▶ Work item:
Print every one of the records verbatim, omitting nothing.

Saved entries:

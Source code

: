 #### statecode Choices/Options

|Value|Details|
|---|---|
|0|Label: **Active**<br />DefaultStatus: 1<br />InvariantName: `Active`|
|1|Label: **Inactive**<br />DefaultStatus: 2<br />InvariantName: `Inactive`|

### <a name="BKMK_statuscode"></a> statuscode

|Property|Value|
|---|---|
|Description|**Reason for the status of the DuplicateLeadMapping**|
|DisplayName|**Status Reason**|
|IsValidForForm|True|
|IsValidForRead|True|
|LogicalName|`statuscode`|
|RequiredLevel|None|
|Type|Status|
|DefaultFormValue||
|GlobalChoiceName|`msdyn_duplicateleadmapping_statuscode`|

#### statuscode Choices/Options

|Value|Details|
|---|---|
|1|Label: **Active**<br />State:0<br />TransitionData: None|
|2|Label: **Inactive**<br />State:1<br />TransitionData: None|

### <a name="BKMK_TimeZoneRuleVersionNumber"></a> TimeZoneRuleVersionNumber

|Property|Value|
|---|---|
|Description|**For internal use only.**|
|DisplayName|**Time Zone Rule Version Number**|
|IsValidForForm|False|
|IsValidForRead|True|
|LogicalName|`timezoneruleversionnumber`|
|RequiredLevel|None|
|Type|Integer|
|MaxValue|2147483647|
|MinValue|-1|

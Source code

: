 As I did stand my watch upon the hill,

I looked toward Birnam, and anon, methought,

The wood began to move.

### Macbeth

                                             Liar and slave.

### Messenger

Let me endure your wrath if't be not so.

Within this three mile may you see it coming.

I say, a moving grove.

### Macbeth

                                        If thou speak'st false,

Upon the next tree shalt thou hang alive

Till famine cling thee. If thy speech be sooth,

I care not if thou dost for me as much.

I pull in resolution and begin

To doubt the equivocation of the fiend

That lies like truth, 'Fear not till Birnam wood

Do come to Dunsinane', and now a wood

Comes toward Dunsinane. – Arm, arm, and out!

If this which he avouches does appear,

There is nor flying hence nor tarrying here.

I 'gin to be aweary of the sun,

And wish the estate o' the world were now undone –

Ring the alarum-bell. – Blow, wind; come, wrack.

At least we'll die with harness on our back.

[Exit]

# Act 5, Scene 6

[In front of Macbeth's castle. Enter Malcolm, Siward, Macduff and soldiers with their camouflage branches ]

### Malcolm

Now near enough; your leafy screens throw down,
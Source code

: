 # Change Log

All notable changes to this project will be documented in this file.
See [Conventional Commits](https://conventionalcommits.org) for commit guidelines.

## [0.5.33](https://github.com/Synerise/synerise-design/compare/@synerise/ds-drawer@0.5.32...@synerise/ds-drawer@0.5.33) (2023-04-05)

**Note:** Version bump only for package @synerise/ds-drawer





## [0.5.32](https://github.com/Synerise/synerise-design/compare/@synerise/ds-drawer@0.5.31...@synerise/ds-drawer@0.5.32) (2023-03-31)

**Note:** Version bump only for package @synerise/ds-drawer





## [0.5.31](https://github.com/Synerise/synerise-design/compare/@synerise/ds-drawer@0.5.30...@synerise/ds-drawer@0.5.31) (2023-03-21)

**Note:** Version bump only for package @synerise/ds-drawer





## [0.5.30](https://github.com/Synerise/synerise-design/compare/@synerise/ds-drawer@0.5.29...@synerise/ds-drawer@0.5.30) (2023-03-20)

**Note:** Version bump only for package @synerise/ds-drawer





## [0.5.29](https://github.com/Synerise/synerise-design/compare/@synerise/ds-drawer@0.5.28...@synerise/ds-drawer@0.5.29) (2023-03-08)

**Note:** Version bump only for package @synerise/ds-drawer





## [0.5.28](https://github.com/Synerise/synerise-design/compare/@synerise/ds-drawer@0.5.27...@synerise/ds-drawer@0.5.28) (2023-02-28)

▶ Task answer:
Source code

: #### statecode Choices/Options

|Value|Details|
|---|---|
|0|Label: **Active**<br />DefaultStatus: 1<br />InvariantName: `Active`|
|1|Label: **Inactive**<br />DefaultStatus: 2<br />InvariantName: `Inactive`|

### <a name="BKMK_statuscode"></a> statuscode

|Property|Value|
|---|---|
|Description|**Reason for the status of the DuplicateLeadMapping**|
|DisplayName|**Status Reason**|
|IsValidForForm|True|
|IsValidForRead|True|
|LogicalName|`statuscode`|
|RequiredLevel|None|
|Type|Status|
|DefaultFormValue||
|GlobalChoiceName|`msdyn_duplicateleadmapping_statuscode`|

#### statuscode Choices/Options

|Value|Details|
|---|---|
|1|Label: **Active**<br />State:0<br />TransitionData: None|
|2|Label: **Inactive**<br />State:1<br />TransitionData: None|

### <a name="BKMK_TimeZoneRuleVersionNumber"></a> TimeZoneRuleVersionNumber

|Property|Value|
|---|---|
|Description|**For internal use only.**|
|DisplayName|**Time Zone Rule Version Number**|
|IsValidForForm|False|
|IsValidForRead|True|
|LogicalName|`timezoneruleversionnumber`|
|RequiredLevel|None|
|Type|Integer|
|MaxValue|2147483647|
|MinValue|-1|

Source code

: As I did stand my watch upon the hill,

I looked toward Birnam, and anon, methought,

The wood began to move.

### Macbeth

                                             Liar and slave.

### Messenger

Let me endure your wrath if't be not so.

Within this three mile may you see it coming.

I say, a moving grove.

### Macbeth

                                        If thou speak'st false,

Upon the next tree shalt thou hang alive

Till famine cling thee. If thy speech be sooth,

I care not if thou dost for me as much.

I pull in resolution and begin

To doubt the equivocation of the fiend

That lies like truth, 'Fear not till Birnam wood

Do come to Dunsinane', and now a wood

Comes toward Dunsinane. – Arm, arm, and out!

If this which he avouches does appear,

There is nor flying hence nor tarrying here.

I 'gin to be aweary of the sun,

And wish the estate o' the world were now undone –

Ring the alarum-bell. – Blow, wind; come, wrack.

At least we'll die with harness on our back.

[Exit]

# Act 5, Scene 6

[In front of Macbeth's castle. Enter Malcolm, Siward, Macduff and soldiers with their camouflage branches ]

### Malcolm

Now near enough; your leafy screens throw down,
Source code

: # Change Log

All notable changes to this project will be documented in this file.
See [Conventional Commits](https://conventionalcommits.org) for commit guidelines.

## [0.5.33](https://github.com/Synerise/synerise-design/compare/@synerise/ds-drawer@0.5.32...@synerise/ds-drawer@0.5.33) (2023-04-05)

**Note:** Version bump only for package @synerise/ds-drawer





## [0.5.32](https://github.com/Synerise/synerise-design/compare/@synerise/ds-drawer@0.5.31...@synerise/ds-drawer@0.5.32) (2023-03-31)

**Note:** Version bump only for package @synerise/ds-drawer





## [0.5.31](https://github.com/Synerise/synerise-design/compare/@synerise/ds-drawer@0.5.30...@synerise/ds-drawer@0.5.31) (2023-03-21)

**Note:** Version bump only for package @synerise/ds-drawer





## [0.5.30](https://github.com/Synerise/synerise-design/compare/@synerise/ds-drawer@0.5.29...@synerise/ds-drawer@0.5.30) (2023-03-20)

**Note:** Version bump only for package @synerise/ds-drawer





## [0.5.29](https://github.com/Synerise/synerise-design/compare/@synerise/ds-drawer@0.5.28...@synerise/ds-drawer@0.5.29) (2023-03-08)

**Note:** Version bump only for package @synerise/ds-drawer





## [0.5.28](https://github.com/Synerise/synerise-design/compare/@synerise/ds-drawer@0.5.27...@synerise/ds-drawer@0.5.28) (2023-02-28)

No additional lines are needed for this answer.